§ TASK DESCRIPTION:
Please copy every line from the following entries in which the word "hierarchical" appears.

PROVIDED DATA Block Start

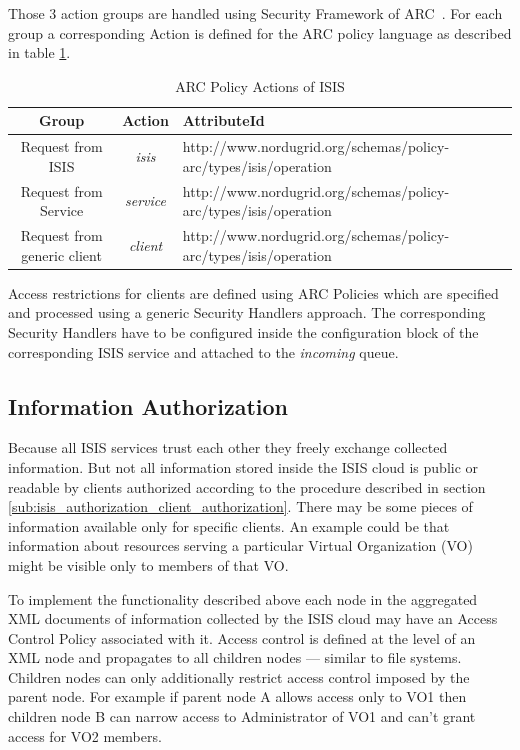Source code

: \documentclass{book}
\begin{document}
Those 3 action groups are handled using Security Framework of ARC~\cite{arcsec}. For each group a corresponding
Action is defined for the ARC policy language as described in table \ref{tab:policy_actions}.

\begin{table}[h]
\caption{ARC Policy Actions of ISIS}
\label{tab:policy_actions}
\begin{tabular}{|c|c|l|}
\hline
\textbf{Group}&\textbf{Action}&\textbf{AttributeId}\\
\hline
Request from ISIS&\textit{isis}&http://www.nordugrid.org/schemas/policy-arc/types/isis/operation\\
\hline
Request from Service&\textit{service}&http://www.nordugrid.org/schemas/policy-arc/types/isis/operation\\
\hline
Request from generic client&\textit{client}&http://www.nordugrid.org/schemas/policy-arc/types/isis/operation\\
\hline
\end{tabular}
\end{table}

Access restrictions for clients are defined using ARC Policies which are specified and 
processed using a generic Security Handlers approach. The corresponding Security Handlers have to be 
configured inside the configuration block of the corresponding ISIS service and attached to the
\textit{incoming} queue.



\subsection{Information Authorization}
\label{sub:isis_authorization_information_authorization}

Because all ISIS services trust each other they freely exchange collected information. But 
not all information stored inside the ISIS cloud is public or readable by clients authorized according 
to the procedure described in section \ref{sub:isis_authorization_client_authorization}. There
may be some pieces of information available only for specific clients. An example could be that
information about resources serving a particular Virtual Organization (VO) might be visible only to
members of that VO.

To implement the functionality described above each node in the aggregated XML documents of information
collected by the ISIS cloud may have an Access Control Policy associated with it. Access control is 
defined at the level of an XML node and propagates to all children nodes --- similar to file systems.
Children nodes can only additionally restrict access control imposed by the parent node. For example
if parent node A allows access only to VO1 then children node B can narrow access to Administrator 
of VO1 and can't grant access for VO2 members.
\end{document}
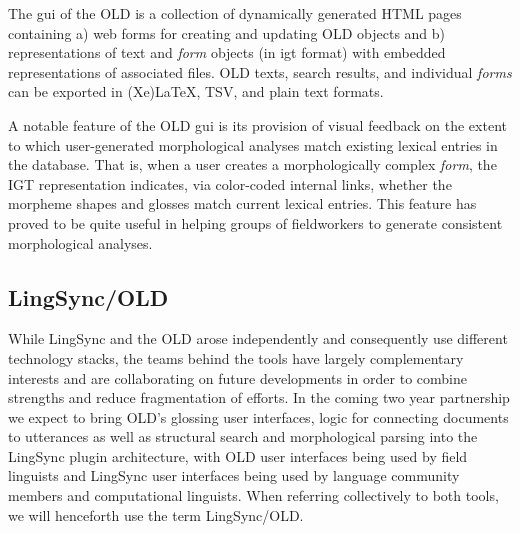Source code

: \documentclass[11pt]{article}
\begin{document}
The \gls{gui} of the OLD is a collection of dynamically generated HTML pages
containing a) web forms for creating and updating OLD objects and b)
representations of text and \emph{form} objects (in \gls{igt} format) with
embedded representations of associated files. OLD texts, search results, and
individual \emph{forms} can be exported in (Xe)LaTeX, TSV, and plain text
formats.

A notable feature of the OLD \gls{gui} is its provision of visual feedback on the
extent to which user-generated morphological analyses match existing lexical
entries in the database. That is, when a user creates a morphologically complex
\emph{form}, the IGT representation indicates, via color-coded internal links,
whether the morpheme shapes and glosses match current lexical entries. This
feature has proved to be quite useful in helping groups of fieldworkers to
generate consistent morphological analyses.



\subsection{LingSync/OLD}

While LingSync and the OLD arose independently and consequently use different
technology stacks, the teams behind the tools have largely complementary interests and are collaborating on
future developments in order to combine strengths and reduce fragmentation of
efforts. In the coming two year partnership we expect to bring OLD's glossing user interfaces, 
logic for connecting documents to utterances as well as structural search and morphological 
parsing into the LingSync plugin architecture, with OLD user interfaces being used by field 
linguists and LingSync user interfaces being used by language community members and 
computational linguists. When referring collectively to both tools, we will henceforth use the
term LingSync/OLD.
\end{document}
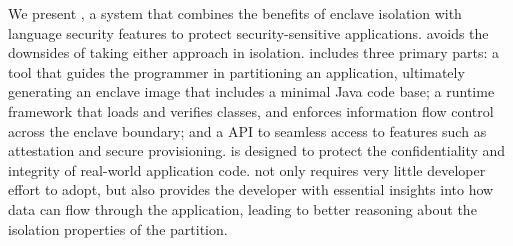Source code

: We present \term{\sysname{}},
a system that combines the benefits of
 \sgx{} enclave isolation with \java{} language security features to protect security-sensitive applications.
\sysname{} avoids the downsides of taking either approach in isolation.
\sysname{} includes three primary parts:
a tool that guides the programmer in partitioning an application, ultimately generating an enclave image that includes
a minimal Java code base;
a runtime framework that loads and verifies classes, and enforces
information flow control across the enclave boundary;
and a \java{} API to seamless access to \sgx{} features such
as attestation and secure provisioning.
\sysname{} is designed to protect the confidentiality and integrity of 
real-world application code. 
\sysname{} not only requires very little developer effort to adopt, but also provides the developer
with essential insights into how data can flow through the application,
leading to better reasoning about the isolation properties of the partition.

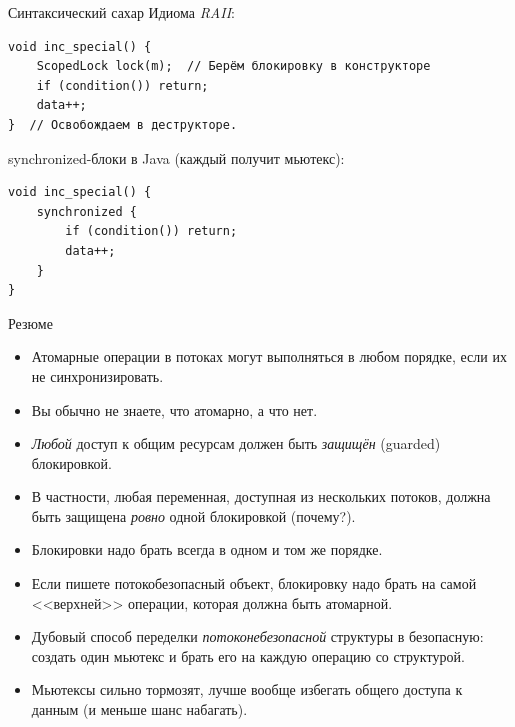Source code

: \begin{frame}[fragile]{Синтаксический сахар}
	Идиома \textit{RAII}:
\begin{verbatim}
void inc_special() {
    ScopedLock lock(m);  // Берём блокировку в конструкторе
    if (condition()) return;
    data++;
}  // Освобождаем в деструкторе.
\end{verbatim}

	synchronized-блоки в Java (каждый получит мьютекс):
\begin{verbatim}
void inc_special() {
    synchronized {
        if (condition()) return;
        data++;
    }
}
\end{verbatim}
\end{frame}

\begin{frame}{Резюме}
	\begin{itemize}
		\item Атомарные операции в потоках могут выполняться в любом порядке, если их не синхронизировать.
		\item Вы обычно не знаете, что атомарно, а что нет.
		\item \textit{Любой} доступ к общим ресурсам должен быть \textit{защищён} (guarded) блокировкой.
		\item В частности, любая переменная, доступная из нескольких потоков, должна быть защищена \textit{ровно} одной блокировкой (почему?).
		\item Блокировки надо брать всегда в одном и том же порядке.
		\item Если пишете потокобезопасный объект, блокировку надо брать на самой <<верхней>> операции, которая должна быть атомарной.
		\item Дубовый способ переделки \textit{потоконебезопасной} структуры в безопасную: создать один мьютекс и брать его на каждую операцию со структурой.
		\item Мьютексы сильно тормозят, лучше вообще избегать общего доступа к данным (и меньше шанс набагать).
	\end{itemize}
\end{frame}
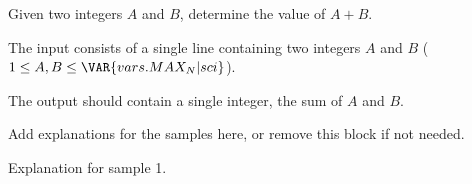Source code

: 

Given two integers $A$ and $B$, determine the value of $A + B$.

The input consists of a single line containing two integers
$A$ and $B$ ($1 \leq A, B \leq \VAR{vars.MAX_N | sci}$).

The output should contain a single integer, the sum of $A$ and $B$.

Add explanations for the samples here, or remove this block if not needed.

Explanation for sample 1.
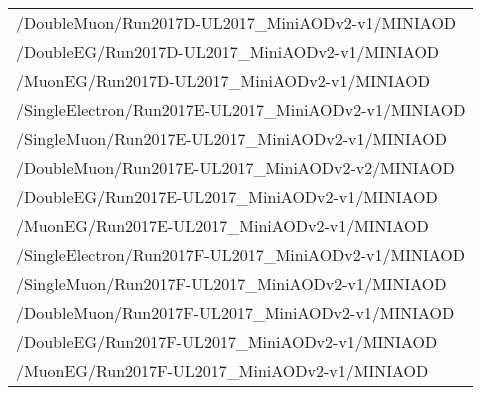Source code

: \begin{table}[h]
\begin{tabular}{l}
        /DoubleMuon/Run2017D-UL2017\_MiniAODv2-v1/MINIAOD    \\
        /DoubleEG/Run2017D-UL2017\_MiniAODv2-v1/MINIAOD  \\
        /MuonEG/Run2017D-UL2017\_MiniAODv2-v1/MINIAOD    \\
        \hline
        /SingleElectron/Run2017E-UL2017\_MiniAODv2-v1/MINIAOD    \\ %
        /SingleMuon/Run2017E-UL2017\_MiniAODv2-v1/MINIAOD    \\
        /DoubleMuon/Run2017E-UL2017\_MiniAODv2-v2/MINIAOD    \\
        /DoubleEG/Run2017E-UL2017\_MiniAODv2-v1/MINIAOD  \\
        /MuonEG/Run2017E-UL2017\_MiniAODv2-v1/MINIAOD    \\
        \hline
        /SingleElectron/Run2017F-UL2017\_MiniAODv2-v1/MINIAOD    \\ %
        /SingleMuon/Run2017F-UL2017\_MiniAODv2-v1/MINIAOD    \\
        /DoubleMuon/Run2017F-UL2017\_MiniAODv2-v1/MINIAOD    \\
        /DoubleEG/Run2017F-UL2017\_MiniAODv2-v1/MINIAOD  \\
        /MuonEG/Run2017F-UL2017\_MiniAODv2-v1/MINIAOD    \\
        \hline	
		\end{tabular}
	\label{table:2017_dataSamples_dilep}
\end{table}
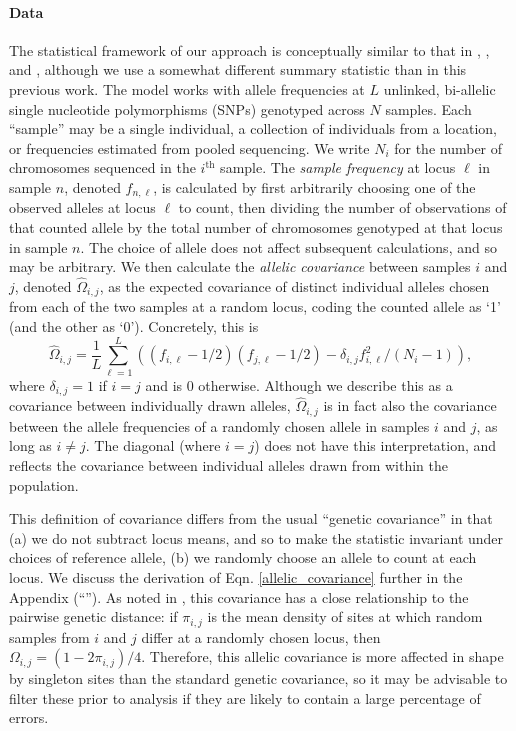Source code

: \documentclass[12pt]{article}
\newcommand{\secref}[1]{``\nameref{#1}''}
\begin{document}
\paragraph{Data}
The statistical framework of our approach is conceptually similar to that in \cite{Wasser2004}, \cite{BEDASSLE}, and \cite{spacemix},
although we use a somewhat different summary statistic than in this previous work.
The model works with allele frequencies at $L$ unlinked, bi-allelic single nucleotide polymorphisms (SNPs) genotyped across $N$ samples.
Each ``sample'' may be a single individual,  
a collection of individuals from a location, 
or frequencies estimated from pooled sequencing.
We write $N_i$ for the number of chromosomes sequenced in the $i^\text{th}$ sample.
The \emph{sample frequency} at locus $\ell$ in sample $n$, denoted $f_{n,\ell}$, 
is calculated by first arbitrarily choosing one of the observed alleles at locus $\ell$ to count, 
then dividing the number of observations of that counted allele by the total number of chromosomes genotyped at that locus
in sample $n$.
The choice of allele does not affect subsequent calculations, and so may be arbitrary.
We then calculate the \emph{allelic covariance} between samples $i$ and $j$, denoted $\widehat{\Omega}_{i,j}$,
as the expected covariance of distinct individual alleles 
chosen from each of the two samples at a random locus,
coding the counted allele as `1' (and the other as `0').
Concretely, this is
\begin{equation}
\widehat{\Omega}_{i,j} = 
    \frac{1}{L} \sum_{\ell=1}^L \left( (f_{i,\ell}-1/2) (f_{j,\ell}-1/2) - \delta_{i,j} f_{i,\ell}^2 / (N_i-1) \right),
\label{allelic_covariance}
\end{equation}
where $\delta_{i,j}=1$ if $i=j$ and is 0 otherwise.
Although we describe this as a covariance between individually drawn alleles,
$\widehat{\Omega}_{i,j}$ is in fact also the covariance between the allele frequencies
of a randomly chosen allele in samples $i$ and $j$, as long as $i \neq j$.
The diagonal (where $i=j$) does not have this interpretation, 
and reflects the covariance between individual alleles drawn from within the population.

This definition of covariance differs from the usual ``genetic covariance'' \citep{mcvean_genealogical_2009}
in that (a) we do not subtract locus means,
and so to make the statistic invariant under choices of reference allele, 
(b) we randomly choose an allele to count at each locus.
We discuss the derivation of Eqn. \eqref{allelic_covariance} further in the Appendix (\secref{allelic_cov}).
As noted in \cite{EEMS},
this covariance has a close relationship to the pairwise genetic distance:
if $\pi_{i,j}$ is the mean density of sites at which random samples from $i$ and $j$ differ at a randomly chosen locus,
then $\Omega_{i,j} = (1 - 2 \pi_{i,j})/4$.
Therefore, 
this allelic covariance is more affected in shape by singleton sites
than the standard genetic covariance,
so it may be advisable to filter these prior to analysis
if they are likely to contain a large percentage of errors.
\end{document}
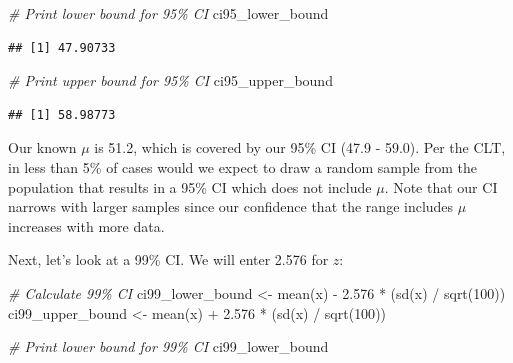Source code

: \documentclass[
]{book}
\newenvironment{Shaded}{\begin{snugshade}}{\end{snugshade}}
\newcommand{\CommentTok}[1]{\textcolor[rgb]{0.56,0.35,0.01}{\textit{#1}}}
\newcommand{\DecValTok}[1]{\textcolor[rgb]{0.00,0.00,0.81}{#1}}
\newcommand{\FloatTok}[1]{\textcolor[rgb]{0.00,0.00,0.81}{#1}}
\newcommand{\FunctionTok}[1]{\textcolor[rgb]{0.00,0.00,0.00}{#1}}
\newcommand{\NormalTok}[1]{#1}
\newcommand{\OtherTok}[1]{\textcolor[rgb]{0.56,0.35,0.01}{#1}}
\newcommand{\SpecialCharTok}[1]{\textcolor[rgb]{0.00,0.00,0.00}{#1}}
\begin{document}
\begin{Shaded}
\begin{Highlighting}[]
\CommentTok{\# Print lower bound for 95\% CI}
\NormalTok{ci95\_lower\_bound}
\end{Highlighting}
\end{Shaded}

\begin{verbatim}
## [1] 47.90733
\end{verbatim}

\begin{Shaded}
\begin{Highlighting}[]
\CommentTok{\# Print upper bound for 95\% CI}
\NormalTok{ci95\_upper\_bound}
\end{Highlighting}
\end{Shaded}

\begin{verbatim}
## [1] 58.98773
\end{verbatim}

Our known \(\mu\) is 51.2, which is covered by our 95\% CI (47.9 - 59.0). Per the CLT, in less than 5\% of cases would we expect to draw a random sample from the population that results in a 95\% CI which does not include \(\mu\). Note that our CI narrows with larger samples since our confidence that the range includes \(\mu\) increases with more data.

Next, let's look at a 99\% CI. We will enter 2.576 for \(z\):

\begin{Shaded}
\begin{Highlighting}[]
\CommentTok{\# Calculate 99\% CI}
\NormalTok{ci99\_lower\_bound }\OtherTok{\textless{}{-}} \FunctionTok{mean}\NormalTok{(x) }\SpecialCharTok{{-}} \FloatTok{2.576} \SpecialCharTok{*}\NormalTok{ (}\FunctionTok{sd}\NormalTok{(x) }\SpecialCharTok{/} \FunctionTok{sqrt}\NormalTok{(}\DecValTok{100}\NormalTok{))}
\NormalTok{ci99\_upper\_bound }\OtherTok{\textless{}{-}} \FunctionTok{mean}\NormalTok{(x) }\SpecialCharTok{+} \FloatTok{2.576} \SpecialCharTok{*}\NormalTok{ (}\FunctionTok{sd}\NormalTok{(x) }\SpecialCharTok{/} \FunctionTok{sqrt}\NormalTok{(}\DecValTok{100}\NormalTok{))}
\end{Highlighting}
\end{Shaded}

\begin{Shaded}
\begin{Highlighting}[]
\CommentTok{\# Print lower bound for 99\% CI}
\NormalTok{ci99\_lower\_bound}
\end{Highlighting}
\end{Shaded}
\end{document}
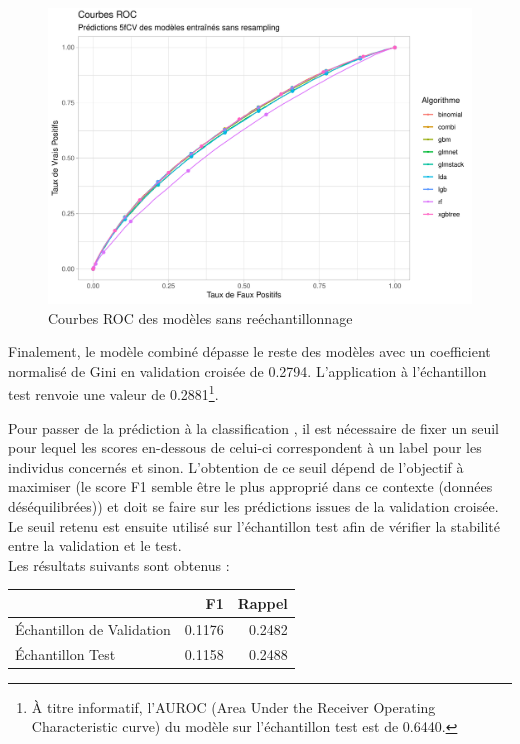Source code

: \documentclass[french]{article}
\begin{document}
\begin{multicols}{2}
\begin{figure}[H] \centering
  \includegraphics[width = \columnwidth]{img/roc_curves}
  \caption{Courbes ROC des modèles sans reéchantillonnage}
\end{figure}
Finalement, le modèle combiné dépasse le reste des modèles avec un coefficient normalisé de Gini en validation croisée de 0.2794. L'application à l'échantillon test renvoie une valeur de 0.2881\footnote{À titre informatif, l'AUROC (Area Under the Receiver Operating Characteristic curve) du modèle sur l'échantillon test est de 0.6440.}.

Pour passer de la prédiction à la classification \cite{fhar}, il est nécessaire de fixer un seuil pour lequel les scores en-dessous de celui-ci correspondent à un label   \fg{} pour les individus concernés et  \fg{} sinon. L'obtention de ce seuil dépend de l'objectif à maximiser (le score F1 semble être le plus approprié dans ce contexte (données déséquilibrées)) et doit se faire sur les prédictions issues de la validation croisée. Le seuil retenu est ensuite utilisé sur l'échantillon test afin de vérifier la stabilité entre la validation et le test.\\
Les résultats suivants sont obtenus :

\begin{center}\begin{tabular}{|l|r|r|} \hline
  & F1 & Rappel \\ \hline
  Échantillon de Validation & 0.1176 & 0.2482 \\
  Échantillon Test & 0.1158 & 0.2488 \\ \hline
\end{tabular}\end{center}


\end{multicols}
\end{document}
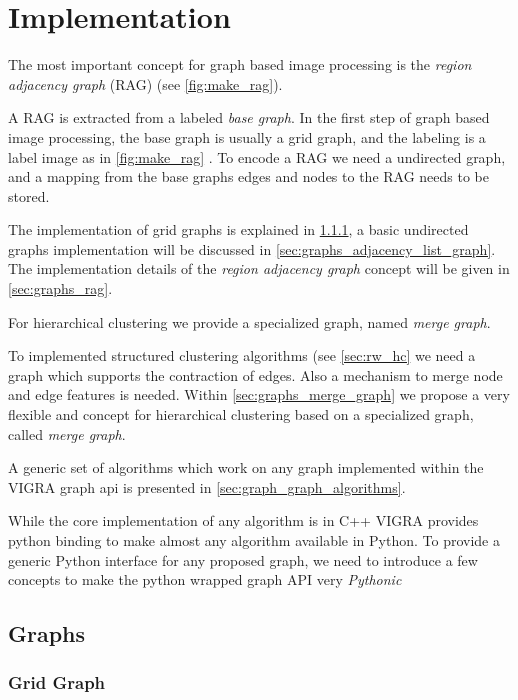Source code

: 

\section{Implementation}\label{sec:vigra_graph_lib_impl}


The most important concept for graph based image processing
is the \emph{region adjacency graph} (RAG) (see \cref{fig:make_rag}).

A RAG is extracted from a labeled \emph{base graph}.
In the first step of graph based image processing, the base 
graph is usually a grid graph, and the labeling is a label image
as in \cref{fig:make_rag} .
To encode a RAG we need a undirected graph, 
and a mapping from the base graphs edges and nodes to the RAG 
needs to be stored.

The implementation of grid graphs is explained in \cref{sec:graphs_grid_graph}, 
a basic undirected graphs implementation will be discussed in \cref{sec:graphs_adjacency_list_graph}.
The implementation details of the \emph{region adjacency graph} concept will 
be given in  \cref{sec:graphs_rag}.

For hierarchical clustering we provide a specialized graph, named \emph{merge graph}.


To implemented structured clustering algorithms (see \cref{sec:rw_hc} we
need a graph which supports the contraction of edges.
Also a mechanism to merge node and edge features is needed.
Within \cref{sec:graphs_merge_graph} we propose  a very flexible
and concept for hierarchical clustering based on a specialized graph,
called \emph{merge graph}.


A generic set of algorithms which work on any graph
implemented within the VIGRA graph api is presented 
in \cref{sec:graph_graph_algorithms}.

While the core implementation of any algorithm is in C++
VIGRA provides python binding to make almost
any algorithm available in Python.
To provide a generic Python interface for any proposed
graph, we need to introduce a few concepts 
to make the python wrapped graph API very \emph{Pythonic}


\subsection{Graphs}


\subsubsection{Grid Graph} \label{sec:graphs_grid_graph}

PROVIDED DATA Block End

§ ANSWER AREA:
For hierarchical clustering we provide a specialized graph, named \emph{merge graph}.
and concept for hierarchical clustering based on a specialized graph,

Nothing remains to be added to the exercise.